PROBLEM DETAILS
Each line of the data that includes the string "lengths" is to be copied out.

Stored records
------------------------------------------------------------------------

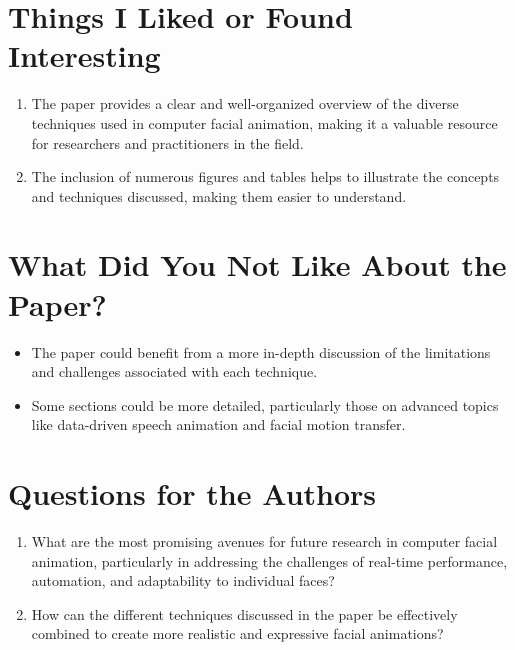 \documentclass[12pt]{article}
\begin{document}
\section{Things I Liked or Found Interesting}
\begin{enumerate}[noitemsep]
    \item The paper provides a clear and well-organized overview of the diverse techniques used in computer facial animation, making it a valuable resource for researchers and practitioners in the field.
    \item The inclusion of numerous figures and tables helps to illustrate the concepts and techniques discussed, making them easier to understand.
\end{enumerate}

\section{What Did You Not Like About the Paper?}
\begin{itemize}[noitemsep]
    \item The paper could benefit from a more in-depth discussion of the limitations and challenges associated with each technique.
    \item Some sections could be more detailed, particularly those on advanced topics like data-driven speech animation and facial motion transfer.
\end{itemize}

\section{Questions for the Authors}
\begin{enumerate}[noitemsep]
    \item What are the most promising avenues for future research in computer facial animation, particularly in addressing the challenges of real-time performance, automation, and adaptability to individual faces?
    \item How can the different techniques discussed in the paper be effectively combined to create more realistic and expressive facial animations?
\end{enumerate}
\end{document}
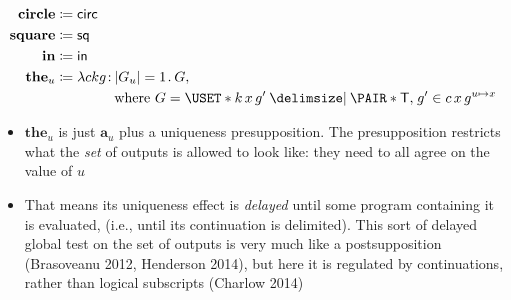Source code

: \documentclass[10pt,fleqn]{article}
\begin{document}
\dotbreak

\begin{minipage}[t]{0.5\textwidth} %
\begin{spreadlines}{0pt}
\begin{align*}
  \textbf{circle} &\coloneq
  \cn{circ} \\
  \textbf{square} &\coloneq
  \cn{sq} \\
  \textbf{in} &\coloneq
  \cn{in} \\
  \textbf{the}_u &\coloneq
    \l ckg \col |G_u| = 1 \dt G, \\
  &\hphantom{{}\coloneq \l ckg \col}
    \text{where}\ 
    G = \uset{k\,x\,g' \giv \pair{\cn{T}}{g'} \in c\,x\,g^{u\mapsto x}} \\
\end{align*}  
\end{spreadlines}
\end{minipage}
%
%
\begin{minipage}[t]{0.5\textwidth} %
\begin{spreadlines}{0pt}
\begin{itemize}
  \item
    $\textbf{the}_u$ is just $\textbf{a}_u$ plus a uniqueness presupposition.
    The presupposition restricts what the \emph{set} of outputs is allowed to
    look like: they need to all agree on the value of $u$
  \item
    That means its uniqueness effect is \emph{delayed} until some program
    containing it is evaluated, (i.e., until its continuation is delimited).
    This sort of delayed global test on the set of outputs is very much like a
    postsupposition (Brasoveanu 2012, Henderson 2014), but here it is
    regulated by continuations, rather than logical subscripts (Charlow 2014)
\end{itemize}
\end{spreadlines}
\end{minipage}

\dotbreak
\end{document}
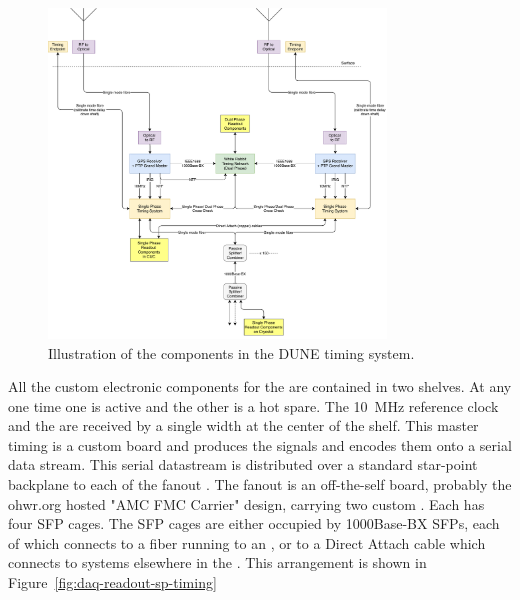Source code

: \documentclass{article}
\begin{document}
\begin{figure}[H]
\includegraphics[width=0.8\textwidth]{daq-timing-block-diagram-tdr_2nov18.pdf}
\caption{Illustration of the components in the DUNE timing system.}
\label{fig:daq-readout-timing}
\end{figure}


All the custom electronic components for the  are contained in two
 shelves. At any one time one is active and the other is a
hot spare. The \SI{10}{\MHz} reference clock and the  are received
by a single width  at the center of the  shelf. This
master timing  is a custom board and produces the  signals and encodes them onto a
serial data stream. This serial datastream is distributed over a
standard star-point backplane to each of the fanout . The fanout  is an off-the-self board, probably the ohwr.org hosted "AMC FMC Carrier" design, carrying two custom . Each  has four SFP cages. The SFP cages are either occupied by
1000Base-BX SFPs, each of which connects to a fiber running to an ,
or to a Direct Attach cable which connects to systems elsewhere in the
. This
arrangement is shown in Figure~\ref{fig:daq-readout-sp-timing}


\end{document}
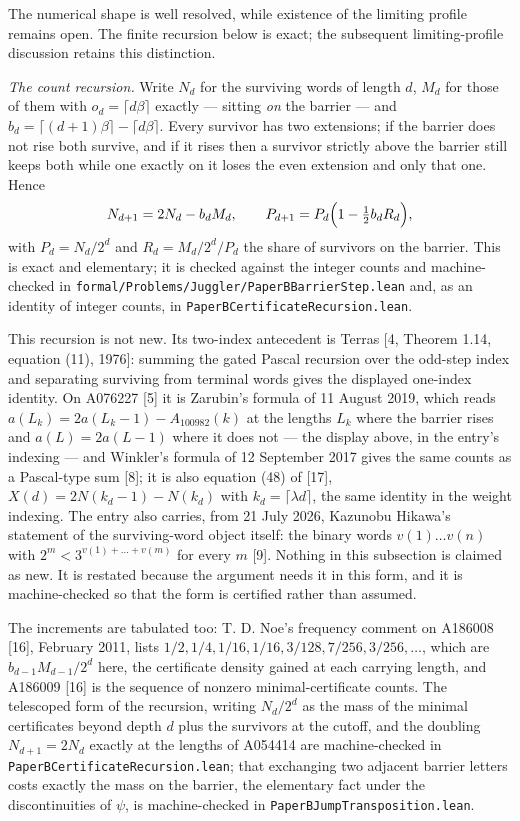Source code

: \documentclass[11pt,a4paper]{article}
\begin{document}
The numerical shape is well resolved, while existence of the limiting
profile remains open. The finite recursion below is exact; the
subsequent limiting-profile discussion retains this distinction.

\emph{The count recursion.} Write \(N_d\) for the surviving words of
length \(d\), \(M_d\) for those of them with \(o_d=\lceil d\beta\rceil\)
exactly --- sitting \emph{on} the barrier --- and
\(b_d=\lceil(d+1)\beta\rceil-
\lceil d\beta\rceil\). Every survivor has two extensions; if the barrier
does not rise both survive, and if it rises then a survivor strictly
above the barrier still keeps both while one exactly on it loses the
even extension and only that one. Hence \[
N_{d+1}=2N_d-b_dM_d,\qquad P_{d+1}=P_d\Bigl(1-\tfrac12 b_dR_d\Bigr),
\] with \(P_d=N_d/2^d\) and \(R_d=M_d/2^d\big/P_d\) the share of
survivors on the barrier. This is exact and elementary; it is checked
against the integer counts and machine-checked in
\texttt{formal/Problems/Juggler/PaperBBarrierStep.lean} and, as an
identity of integer counts, in \texttt{PaperBCertificateRecursion.lean}.

This recursion is not new. Its two-index antecedent is Terras {[}4,
Theorem 1.14, equation (11), 1976{]}: summing the gated Pascal recursion
over the odd-step index and separating surviving from terminal words
gives the displayed one-index identity. On A076227 {[}5{]} it is
Zarubin's formula of 11 August 2019, which reads
\(a(L_k)=2a(L_k-1)-A_{100982}(k)\) at the lengths \(L_k\) where the
barrier rises and \(a(L)=2a(L-1)\) where it does not --- the display
above, in the entry's indexing --- and Winkler's formula of 12 September
2017 gives the same counts as a Pascal-type sum {[}8{]}; it is also
equation (48) of {[}17{]}, \(X(d)=2N(k_d-1)-N(k_d)\) with
\(k_d=\lceil\lambda d\rceil\), the same identity in the weight indexing.
The entry also carries, from 21 July 2026, Kazunobu Hikawa's statement
of the surviving-word object itself: the binary words \(v(1)\dots v(n)\)
with \(2^m<3^{v(1)+\dots+v(m)}\) for every \(m\) {[}9{]}. Nothing in
this subsection is claimed as new. It is restated because the argument
needs it in this form, and it is machine-checked so that the form is
certified rather than assumed.

The increments are tabulated too: T. D. Noe's frequency comment on
A186008 {[}16{]}, February 2011, lists
\(1/2,1/4,1/16,1/16,3/128,7/256,3/256,\dots\), which are
\(b_{d-1}M_{d-1}/2^{d}\) here, the certificate density gained at each
carrying length, and A186009 {[}16{]} is the sequence of nonzero
minimal-certificate counts. The telescoped form of the recursion,
writing \(N_d/2^d\) as the mass of the minimal certificates beyond depth
\(d\) plus the survivors at the cutoff, and the doubling
\(N_{d+1}=2N_d\) exactly at the lengths of A054414 are machine-checked
in \texttt{PaperBCertificateRecursion.lean}; that exchanging two
adjacent barrier letters costs exactly the mass on the barrier, the
elementary fact under the discontinuities of \(\psi\), is
machine-checked in \texttt{PaperBJumpTransposition.lean}.
\end{document}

------------------------------------------------------------------------

EXERCISE RESULT
\(a(L_k)=2a(L_k-1)-A_{100982}(k)\) at the lengths \(L_k\) where the
\(N_{d+1}=2N_d\) exactly at the lengths of A054414 are machine-checked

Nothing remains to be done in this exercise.